* [PATCH] "git push": tellme-more protocol extension
@ 2008-03-20 7:58 Junio C Hamano
2008-03-21 2:33 ` Jeff King
0 siblings, 1 reply; 5+ messages in thread
From: Junio C Hamano @ 2008-03-20 7:58 UTC (permalink / raw)
To: git
The workflow git supports has always been biased towards the kernel style
"each developer has his own publishing repository only himself pushes
into, and others pull from it". We have been fairly good at enhancing
support for the workflow at the other end of the spectrum, a shared
repository everybody clones and updates from and everybody also pushes
into. However, if you look under the hood and study the native protocol
used for fetching and pushing, it becomes apparent that our origin is
really "pushing into owned publishing point" workflow.
The protocol between send-pack and receive-pack, which is used for "git
push", is much simpler than the protocol used on the "git fetch" side.
When the sender connects, the receiver first tells the sender what commits
its refs are pointing at, and then the sender figures out what revision
range to build a pack out of, based on the "here are my refs" information
it learned from the receiver and the set of refs it has.
This works well enough, if you assume that the sender always knows enough
about what the receiver has, and when the sender owns the receiving end
(i.e. he is the only one who pushes into it), by definition, all the
commits at the receiving end will be what the sender has pushed there, and
it already knows about them.
Also, because by default we do not accept a commit that does not
fast-forward the old ref when you are updating an existing branch, this
assumption often holds true even for shared repository workflow. If your
push is blocked because it does not fast-forward, the first thing you
would do is to fetch from there, which makes you learn everything the
other end has.
But this breaks down in one case. If you have a single branch shared
repository with two developers, and after one developer updates that
branch, if the second developer wants to push a new branch (fork) to the
shared repository:
(0) First, an illustration of the situation. Developer one and two
cloned from the shared repository when its head was at commit A.

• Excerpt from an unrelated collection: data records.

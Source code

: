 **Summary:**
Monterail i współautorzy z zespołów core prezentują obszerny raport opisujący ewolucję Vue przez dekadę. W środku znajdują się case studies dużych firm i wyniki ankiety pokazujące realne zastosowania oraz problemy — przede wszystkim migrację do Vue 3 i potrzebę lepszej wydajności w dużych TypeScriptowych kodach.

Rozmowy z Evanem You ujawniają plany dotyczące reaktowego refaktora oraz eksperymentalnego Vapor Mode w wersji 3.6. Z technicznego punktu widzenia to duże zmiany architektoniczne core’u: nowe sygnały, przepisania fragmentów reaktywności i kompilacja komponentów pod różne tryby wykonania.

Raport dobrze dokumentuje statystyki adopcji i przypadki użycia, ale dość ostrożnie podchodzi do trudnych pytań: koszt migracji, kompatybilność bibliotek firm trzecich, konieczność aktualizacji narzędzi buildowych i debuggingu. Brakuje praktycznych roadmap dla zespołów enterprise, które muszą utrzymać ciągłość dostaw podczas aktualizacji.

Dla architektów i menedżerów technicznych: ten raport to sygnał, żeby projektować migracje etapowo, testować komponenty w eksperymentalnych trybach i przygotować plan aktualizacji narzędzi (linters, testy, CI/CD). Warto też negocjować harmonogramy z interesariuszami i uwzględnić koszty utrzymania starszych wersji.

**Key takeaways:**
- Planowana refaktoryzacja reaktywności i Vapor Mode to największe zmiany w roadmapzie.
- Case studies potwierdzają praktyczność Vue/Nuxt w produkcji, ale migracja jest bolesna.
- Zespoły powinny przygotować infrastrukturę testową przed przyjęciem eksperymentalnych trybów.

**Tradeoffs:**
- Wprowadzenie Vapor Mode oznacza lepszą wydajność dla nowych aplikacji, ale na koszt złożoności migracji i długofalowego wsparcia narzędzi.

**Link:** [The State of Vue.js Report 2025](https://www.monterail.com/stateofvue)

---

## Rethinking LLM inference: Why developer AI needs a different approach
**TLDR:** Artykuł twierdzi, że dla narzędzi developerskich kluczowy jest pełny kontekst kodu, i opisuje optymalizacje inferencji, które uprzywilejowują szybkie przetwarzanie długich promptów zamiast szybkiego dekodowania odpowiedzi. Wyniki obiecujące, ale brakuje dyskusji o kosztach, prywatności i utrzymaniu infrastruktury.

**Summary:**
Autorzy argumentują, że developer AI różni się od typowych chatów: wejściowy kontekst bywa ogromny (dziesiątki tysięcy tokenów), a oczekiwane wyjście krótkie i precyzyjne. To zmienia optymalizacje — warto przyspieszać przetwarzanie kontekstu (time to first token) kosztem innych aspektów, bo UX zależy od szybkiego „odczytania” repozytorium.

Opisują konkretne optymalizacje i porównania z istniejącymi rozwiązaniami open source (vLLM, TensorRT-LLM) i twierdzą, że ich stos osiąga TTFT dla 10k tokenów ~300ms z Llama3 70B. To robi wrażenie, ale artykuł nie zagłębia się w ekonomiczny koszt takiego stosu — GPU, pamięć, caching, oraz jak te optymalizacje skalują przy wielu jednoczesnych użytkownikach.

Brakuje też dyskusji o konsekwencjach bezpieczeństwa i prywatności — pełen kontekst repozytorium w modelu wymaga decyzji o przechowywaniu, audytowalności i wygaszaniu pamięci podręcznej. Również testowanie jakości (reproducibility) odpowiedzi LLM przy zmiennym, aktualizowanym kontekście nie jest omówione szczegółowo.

Developer one built some changes and pushed it back. The shared
repository's "master" is now at commit B.
---o----o----o----A----o----o----B
\
o---o---o---C
In the meantime, developer two hacked on top of A and his tip is at
commit C. He is not confident enough to push this back to "master"

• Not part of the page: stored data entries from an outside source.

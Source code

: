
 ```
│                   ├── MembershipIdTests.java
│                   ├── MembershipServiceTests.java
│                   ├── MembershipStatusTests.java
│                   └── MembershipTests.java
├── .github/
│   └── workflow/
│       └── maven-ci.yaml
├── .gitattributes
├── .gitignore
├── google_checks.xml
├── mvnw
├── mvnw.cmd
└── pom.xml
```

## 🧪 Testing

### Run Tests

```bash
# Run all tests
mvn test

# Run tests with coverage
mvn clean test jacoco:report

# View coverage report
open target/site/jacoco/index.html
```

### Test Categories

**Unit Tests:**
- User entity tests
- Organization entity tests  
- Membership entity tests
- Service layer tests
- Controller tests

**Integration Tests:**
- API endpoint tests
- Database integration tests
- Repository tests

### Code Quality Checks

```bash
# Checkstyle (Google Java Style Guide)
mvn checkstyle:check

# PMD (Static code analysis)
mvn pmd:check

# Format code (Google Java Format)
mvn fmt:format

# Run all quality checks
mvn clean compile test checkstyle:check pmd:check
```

(and if he did so, he won't succeed because it wouldn't fast-forward),
but wants to share it with co-workers by pushing it to a new "xprm"

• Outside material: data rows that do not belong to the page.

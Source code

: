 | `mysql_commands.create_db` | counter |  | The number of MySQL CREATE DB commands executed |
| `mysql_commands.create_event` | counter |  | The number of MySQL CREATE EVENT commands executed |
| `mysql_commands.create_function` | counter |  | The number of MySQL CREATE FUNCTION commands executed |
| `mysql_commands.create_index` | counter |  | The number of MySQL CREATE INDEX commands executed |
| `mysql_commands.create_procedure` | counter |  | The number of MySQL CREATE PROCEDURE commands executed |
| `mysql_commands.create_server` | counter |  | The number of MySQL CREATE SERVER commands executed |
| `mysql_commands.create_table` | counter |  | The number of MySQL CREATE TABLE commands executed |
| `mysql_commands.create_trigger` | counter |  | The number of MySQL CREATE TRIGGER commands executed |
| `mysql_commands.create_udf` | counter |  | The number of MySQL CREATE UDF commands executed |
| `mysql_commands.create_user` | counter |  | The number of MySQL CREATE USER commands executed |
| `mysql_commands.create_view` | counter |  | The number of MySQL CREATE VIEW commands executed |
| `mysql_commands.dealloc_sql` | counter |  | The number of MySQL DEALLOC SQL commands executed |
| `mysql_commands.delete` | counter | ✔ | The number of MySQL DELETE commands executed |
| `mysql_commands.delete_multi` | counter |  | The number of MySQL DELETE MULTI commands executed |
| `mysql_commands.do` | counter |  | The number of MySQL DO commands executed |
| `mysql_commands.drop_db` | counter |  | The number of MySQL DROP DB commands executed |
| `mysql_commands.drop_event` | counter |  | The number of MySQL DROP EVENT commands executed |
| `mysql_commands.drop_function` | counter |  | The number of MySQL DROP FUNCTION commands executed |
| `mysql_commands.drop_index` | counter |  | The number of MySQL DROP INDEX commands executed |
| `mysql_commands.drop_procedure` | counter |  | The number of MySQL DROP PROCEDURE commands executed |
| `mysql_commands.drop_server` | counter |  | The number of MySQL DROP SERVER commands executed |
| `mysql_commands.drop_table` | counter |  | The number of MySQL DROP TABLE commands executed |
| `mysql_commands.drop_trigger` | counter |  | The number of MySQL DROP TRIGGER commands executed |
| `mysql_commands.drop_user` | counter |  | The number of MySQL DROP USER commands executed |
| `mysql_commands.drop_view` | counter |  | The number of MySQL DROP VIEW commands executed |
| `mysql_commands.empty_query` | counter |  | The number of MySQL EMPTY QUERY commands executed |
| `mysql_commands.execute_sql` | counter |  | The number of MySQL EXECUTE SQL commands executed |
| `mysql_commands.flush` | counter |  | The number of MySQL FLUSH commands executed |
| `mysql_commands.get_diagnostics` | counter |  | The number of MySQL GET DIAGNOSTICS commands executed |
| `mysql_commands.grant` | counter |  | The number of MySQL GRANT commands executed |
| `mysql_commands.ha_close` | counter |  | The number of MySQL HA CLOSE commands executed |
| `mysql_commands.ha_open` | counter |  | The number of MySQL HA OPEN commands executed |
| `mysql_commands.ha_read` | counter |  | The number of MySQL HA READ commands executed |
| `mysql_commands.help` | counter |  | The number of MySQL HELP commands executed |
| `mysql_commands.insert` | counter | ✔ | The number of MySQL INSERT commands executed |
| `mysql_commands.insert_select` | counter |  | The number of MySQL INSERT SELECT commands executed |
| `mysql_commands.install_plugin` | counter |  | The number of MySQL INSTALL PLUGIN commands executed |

branch at the shared repository. He says:
$ git push origin master:refs/heads/xprm
Now what happens?
(1) The recieving end (i.e. the shared repository) will say "master is
now at commit B".
(2) The sending end, however, has not seen B. All it knows is that there
is no "xprm" over there yet, and it wants to send C.
(3) Based on the available information, it ends up sending the whole
history leading to C. Oops.
This patch teaches the send-pack protocol a new extension, "tellme-more".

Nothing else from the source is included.